(Data listing)

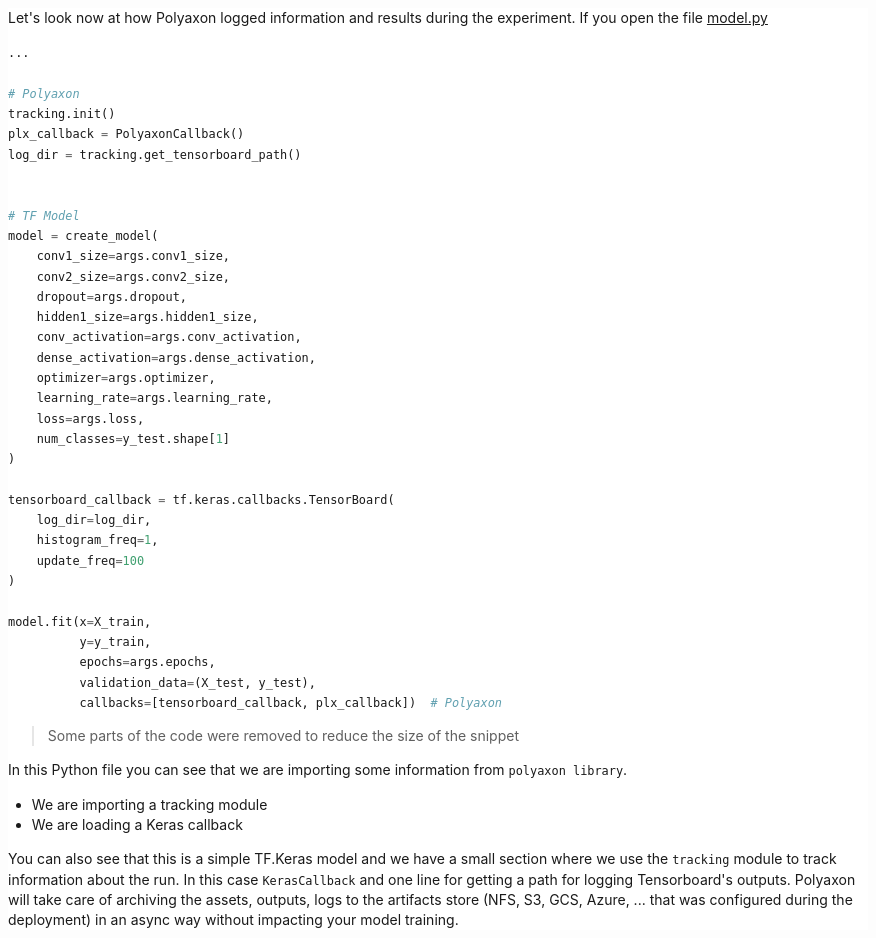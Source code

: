 Let's look now at how Polyaxon logged information and results during the experiment.
If you open the file [model.py](https://github.com/cernide/cernide-quick-start/blob/master/model.py)

```python
...

# Polyaxon
tracking.init()
plx_callback = PolyaxonCallback()
log_dir = tracking.get_tensorboard_path()


# TF Model
model = create_model(
    conv1_size=args.conv1_size,
    conv2_size=args.conv2_size,
    dropout=args.dropout,
    hidden1_size=args.hidden1_size,
    conv_activation=args.conv_activation,
    dense_activation=args.dense_activation,
    optimizer=args.optimizer,
    learning_rate=args.learning_rate,
    loss=args.loss,
    num_classes=y_test.shape[1]
)

tensorboard_callback = tf.keras.callbacks.TensorBoard(
    log_dir=log_dir,
    histogram_freq=1,
    update_freq=100
)

model.fit(x=X_train,
          y=y_train,
          epochs=args.epochs,
          validation_data=(X_test, y_test),
          callbacks=[tensorboard_callback, plx_callback])  # Polyaxon
```

<blockquote class="light">Some parts of the code were removed to reduce the size of the snippet</blockquote>

In this Python file you can see that we are importing some information from `polyaxon library`.

-   We are importing a tracking module
-   We are loading a Keras callback

You can also see that this is a simple TF.Keras model and we have a small section where we use the `tracking` module to track information about the run.
In this case `KerasCallback` and one line for getting a path for logging Tensorboard's outputs. Polyaxon will take care of archiving the assets, outputs,
logs to the artifacts store (NFS, S3, GCS, Azure, ... that was configured during the deployment) in an async way without impacting your model training.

(End Data listing)

▶ **What you should do**: All records are to be reproduced exactly; the pictures are to be omitted.

▶ **Response**:
Source code

: Let's look now at how Polyaxon logged information and results during the experiment.
If you open the file [model.py](https://github.com/cernide/cernide-quick-start/blob/master/model.py)

```python
...

# Polyaxon
tracking.init()
plx_callback = PolyaxonCallback()
log_dir = tracking.get_tensorboard_path()


# TF Model
model = create_model(
    conv1_size=args.conv1_size,
    conv2_size=args.conv2_size,
    dropout=args.dropout,
    hidden1_size=args.hidden1_size,
    conv_activation=args.conv_activation,
    dense_activation=args.dense_activation,
    optimizer=args.optimizer,
    learning_rate=args.learning_rate,
    loss=args.loss,
    num_classes=y_test.shape[1]
)

tensorboard_callback = tf.keras.callbacks.TensorBoard(
    log_dir=log_dir,
    histogram_freq=1,
    update_freq=100
)

model.fit(x=X_train,
          y=y_train,
          epochs=args.epochs,
          validation_data=(X_test, y_test),
          callbacks=[tensorboard_callback, plx_callback])  # Polyaxon
```

<blockquote class="light">Some parts of the code were removed to reduce the size of the snippet</blockquote>

In this Python file you can see that we are importing some information from `polyaxon library`.

-   We are importing a tracking module
-   We are loading a Keras callback

You can also see that this is a simple TF.Keras model and we have a small section where we use the `tracking` module to track information about the run.
In this case `KerasCallback` and one line for getting a path for logging Tensorboard's outputs. Polyaxon will take care of archiving the assets, outputs,
logs to the artifacts store (NFS, S3, GCS, Azure, ... that was configured during the deployment) in an async way without impacting your model training.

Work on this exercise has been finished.